Dataset extract:

------------------------------------------------------------------------

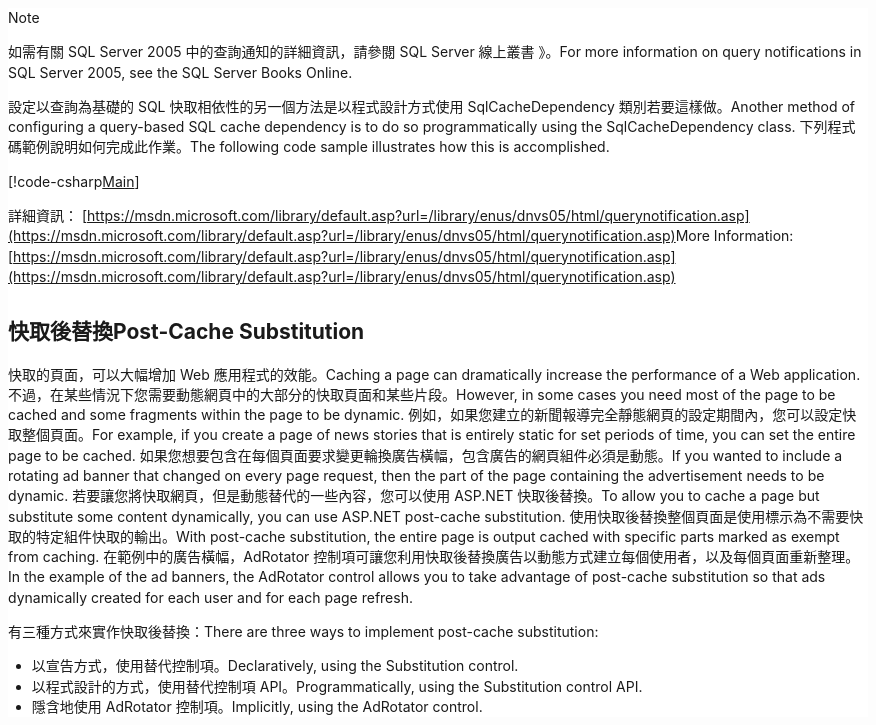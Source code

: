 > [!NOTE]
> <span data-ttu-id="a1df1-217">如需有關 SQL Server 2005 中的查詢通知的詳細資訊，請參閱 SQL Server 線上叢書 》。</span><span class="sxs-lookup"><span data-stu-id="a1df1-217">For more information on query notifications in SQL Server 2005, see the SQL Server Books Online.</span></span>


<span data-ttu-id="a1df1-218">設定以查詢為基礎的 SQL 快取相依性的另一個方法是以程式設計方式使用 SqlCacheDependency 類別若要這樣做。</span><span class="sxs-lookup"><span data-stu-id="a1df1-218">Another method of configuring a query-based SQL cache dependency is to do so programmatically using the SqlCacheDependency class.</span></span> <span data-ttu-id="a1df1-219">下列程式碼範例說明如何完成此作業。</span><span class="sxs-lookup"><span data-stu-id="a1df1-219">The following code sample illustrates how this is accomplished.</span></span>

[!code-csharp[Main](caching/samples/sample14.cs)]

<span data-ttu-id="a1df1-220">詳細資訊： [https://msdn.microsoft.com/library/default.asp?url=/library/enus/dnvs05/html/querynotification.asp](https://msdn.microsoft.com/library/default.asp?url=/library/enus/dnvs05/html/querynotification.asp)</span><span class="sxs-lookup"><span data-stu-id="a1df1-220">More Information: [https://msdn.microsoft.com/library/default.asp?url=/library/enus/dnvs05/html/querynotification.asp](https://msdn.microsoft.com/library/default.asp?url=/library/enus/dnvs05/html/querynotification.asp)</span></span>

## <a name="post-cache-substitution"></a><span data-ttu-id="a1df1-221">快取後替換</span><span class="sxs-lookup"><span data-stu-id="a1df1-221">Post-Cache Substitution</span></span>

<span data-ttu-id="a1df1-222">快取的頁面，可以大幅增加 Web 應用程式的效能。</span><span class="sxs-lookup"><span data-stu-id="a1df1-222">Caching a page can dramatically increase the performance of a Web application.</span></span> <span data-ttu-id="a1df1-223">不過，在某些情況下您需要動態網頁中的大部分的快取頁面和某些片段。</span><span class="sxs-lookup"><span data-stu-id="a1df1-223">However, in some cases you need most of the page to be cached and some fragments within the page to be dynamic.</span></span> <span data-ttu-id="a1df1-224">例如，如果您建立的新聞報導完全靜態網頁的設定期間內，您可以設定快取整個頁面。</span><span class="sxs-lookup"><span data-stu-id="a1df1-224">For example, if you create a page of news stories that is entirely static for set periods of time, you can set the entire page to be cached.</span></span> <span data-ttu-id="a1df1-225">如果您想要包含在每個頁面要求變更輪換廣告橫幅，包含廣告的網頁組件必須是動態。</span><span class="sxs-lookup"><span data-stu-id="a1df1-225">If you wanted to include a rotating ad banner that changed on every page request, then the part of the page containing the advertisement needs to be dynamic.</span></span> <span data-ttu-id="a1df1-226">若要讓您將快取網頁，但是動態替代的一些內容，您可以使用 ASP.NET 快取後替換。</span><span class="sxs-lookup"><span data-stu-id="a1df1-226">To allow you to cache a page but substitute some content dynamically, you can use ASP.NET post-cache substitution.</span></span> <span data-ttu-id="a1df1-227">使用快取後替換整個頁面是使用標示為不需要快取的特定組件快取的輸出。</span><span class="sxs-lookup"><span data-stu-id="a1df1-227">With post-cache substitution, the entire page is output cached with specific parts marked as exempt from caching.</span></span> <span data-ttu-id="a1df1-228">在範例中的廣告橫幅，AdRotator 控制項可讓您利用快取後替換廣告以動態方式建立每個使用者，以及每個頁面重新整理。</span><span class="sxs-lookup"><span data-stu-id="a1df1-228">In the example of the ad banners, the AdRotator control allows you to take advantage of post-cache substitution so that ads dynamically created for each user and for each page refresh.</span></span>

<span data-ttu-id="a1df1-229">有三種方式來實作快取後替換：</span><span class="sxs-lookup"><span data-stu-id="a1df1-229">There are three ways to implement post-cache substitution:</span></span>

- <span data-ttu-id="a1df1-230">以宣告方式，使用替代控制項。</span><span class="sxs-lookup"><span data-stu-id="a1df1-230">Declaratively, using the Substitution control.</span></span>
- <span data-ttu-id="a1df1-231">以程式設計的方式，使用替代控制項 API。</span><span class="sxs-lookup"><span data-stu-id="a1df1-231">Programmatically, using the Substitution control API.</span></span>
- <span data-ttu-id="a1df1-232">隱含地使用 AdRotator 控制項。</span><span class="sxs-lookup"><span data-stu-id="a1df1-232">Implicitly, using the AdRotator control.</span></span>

------------------------------------------------------------------------

Exercise objective:
The answer must be the lines of the entries above, written out exactly from the first through the one with "Server Books Online.</span></span>", and no pictures.

Solved problem:
Source code

: > [!NOTE]
> <span data-ttu-id="a1df1-217">如需有關 SQL Server 2005 中的查詢通知的詳細資訊，請參閱 SQL Server 線上叢書 》。</span><span class="sxs-lookup"><span data-stu-id="a1df1-217">For more information on query notifications in SQL Server 2005, see the SQL Server Books Online.</span></span>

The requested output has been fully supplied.